Abstract
The flow in turbomachines is characterised by high turbulence levels as well as by strong non uniformity and non stationarity. Each blade row generates wakes with lowered velocities and higher turbulence levels. The relative motion between rotor and stator rows gives rise to a non-uniform and unsteady flow impinging on the downstream blade rows. This phenomenon strongly influences the boundary layer behaviour on the blade surfaces and hence the losses and the loading of the profile. Measurements of profiles in cascade wind tunnels with homogeneous inlet conditions have often revealed inferior aerodynamic performance compared with that obtained in a real turbomachine.
The High-Speed Cascade Wind Tunnel of the Universität der Bundeswehr München has been equipped with a wake generator that can simulate a moving blade row in front of the fixed linear cascade mounted in the test section.

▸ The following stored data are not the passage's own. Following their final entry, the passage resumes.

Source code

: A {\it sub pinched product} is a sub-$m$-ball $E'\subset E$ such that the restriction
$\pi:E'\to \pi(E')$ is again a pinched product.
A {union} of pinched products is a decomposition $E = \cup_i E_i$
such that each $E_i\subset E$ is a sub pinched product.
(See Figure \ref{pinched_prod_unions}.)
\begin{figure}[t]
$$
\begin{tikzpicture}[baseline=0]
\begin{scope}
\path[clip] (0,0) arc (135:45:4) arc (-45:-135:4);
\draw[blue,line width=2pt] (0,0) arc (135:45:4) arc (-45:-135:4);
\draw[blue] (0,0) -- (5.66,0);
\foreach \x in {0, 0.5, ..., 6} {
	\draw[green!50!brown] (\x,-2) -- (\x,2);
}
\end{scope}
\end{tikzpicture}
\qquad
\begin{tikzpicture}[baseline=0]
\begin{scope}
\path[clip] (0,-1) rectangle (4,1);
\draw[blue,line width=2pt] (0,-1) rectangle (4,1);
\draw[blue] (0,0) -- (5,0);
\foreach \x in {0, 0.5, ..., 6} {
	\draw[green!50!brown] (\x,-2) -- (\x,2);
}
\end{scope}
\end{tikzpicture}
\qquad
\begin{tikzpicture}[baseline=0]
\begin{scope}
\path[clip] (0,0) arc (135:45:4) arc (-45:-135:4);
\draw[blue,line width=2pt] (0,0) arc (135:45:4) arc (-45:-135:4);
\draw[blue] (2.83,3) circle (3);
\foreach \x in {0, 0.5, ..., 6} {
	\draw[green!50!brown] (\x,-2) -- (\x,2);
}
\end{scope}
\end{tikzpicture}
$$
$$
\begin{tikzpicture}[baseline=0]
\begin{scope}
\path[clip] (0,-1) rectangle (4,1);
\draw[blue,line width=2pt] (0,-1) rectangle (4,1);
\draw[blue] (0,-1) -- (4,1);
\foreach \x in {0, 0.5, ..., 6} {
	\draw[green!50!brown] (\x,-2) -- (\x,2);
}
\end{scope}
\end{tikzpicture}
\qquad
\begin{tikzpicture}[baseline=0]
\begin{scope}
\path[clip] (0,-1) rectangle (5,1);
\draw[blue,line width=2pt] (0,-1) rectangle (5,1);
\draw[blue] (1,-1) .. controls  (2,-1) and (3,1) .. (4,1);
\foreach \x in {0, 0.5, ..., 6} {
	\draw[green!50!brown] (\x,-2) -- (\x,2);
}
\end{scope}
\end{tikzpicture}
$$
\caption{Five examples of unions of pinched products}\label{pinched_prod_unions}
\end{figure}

Measurements were performed on a highly loaded low pressure turbine cascade varying the velocity and the pitch and hence the redzced frequency of the wake-generating bars. The loss measurements showed an optimal reduced frequency, at which the profile losses were reduced to 77% of those observed under stationary inlet flow conditions. Hot-film measurements on the other hand were able to give a deeper insight into the physical basis of the complex phenomenon of unsteady boundary layer transition.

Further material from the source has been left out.